WHAT TO WORK ON:
Would you please return every line from the listing that contains the word "请检查日志中AI的原始响应"?

PROVIDED INFORMATION:
□ □ □ □ □

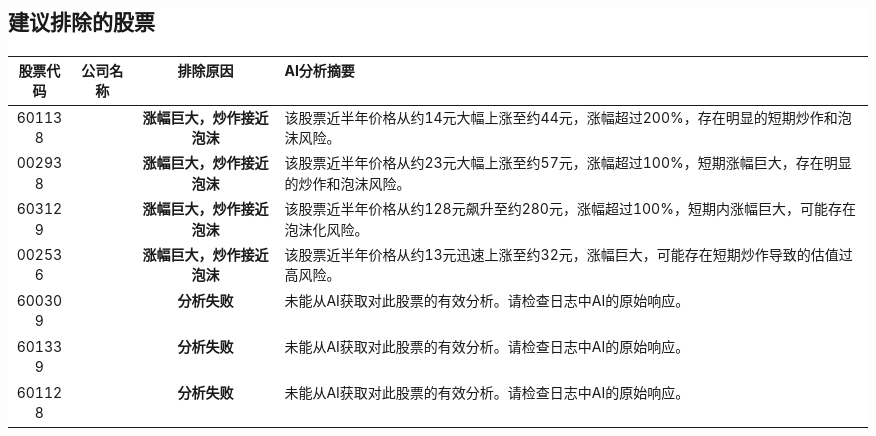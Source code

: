 ## 建议排除的股票

| 股票代码 | 公司名称 | 排除原因 | AI分析摘要 |
|:---:|:---:|:---:|:---|
| 601138 |  | **涨幅巨大，炒作接近泡沫** | 该股票近半年价格从约14元大幅上涨至约44元，涨幅超过200%，存在明显的短期炒作和泡沫风险。 |
| 002938 |  | **涨幅巨大，炒作接近泡沫** | 该股票近半年价格从约23元大幅上涨至约57元，涨幅超过100%，短期涨幅巨大，存在明显的炒作和泡沫风险。 |
| 603129 |  | **涨幅巨大，炒作接近泡沫** | 该股票近半年价格从约128元飙升至约280元，涨幅超过100%，短期内涨幅巨大，可能存在泡沫化风险。 |
| 002536 |  | **涨幅巨大，炒作接近泡沫** | 该股票近半年价格从约13元迅速上涨至约32元，涨幅巨大，可能存在短期炒作导致的估值过高风险。 |
| 600309 |  | **分析失败** | 未能从AI获取对此股票的有效分析。请检查日志中AI的原始响应。 |
| 601339 |  | **分析失败** | 未能从AI获取对此股票的有效分析。请检查日志中AI的原始响应。 |
| 601128 |  | **分析失败** | 未能从AI获取对此股票的有效分析。请检查日志中AI的原始响应。 |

□ □ □ □ □

OUTPUT FOR THIS EXERCISE:
| 600309 |  | **分析失败** | 未能从AI获取对此股票的有效分析。请检查日志中AI的原始响应。 |
| 601339 |  | **分析失败** | 未能从AI获取对此股票的有效分析。请检查日志中AI的原始响应。 |
| 601128 |  | **分析失败** | 未能从AI获取对此股票的有效分析。请检查日志中AI的原始响应。 |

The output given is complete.